History of Woodbridge
Woodbridge was originally named Burwick after pioneer Rowland Burr who settled here in 1835. As the rural hamlet grew and mail delivery arrived, the town had to change its name as there was confusion with another settlement in Western Canada named Burwick. The name Woodbridge first came into use in 1855. Woodbridge was aptly named in reference to a landmark wooden bridge that spanned the Humber River and marked the entrance into the town. The old bridge was situated near what is today Islington Avenue and Langstaff Road.
Like most Ontario villages and towns Woodbridge's growth was greatly impacted by the arrivial of the railway. In 1870 the Toronto, Grey and Bruce Railway was the first to put Woodbridge on the map. Agriculture was a primary occupation. Abell Agricultiral Works that manufactured agricultural equipment was a large employer. Grain and flour mills along the Humber River also contributed to the growth of the village. Woodbridge's growing population led to its incorporation as a Village in 1882.
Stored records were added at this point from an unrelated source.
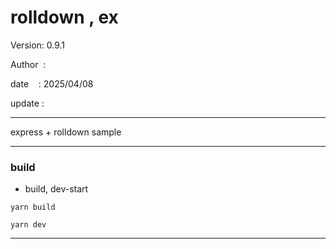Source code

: ﻿# rolldown , ex

 Version: 0.9.1

 Author  :

 date    : 2025/04/08
 
 update :

***

express + rolldown sample

***
### build

* build, dev-start

```
yarn build

yarn dev
```

***

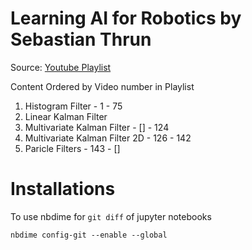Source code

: # Learning AI for Robotics by Sebastian Thrun


Source: [Youtube Playlist](https://www.youtube.com/playlist?list=PLAwxTw4SYaPkCSYXw6-a_aAoXVKLDwnHK)


Content Ordered by Video number in Playlist

1. Histogram Filter - 1 - 75
2. Linear Kalman Filter
3. Multivariate Kalman Filter - [] - 124
4. Multivariate Kalman Filter 2D - 126 - 142
5. Paricle Filters - 143 - []


#  Installations

To use nbdime for `git diff` of jupyter notebooks

```
nbdime config-git --enable --global
```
Abell's departure to Toronto in the late 1880s led to a decline in population and some harsh times for the newly minted village. In 1908, Woodbridge's fortunes would take a turn for the better, thanks once again to the railway. First, the Canadian Pacific Railway routed its line through Woodbridge. Then in 1914 the Toronto Suburban Railway Company's Weston Line expanded to include Woodbridge. The construction of Highway 7 in 1930 would signal a new era in Woodbridge's growth.
New home subdivions first arrived in the 1950s. Each decade since has seen a steady surge in development. Woodbridge's rural past is now a distant memory, farm fields replaced by soccer fields and new homes. The growth has been remarkable from the first pioneers to the many families that now call Woodbridge home.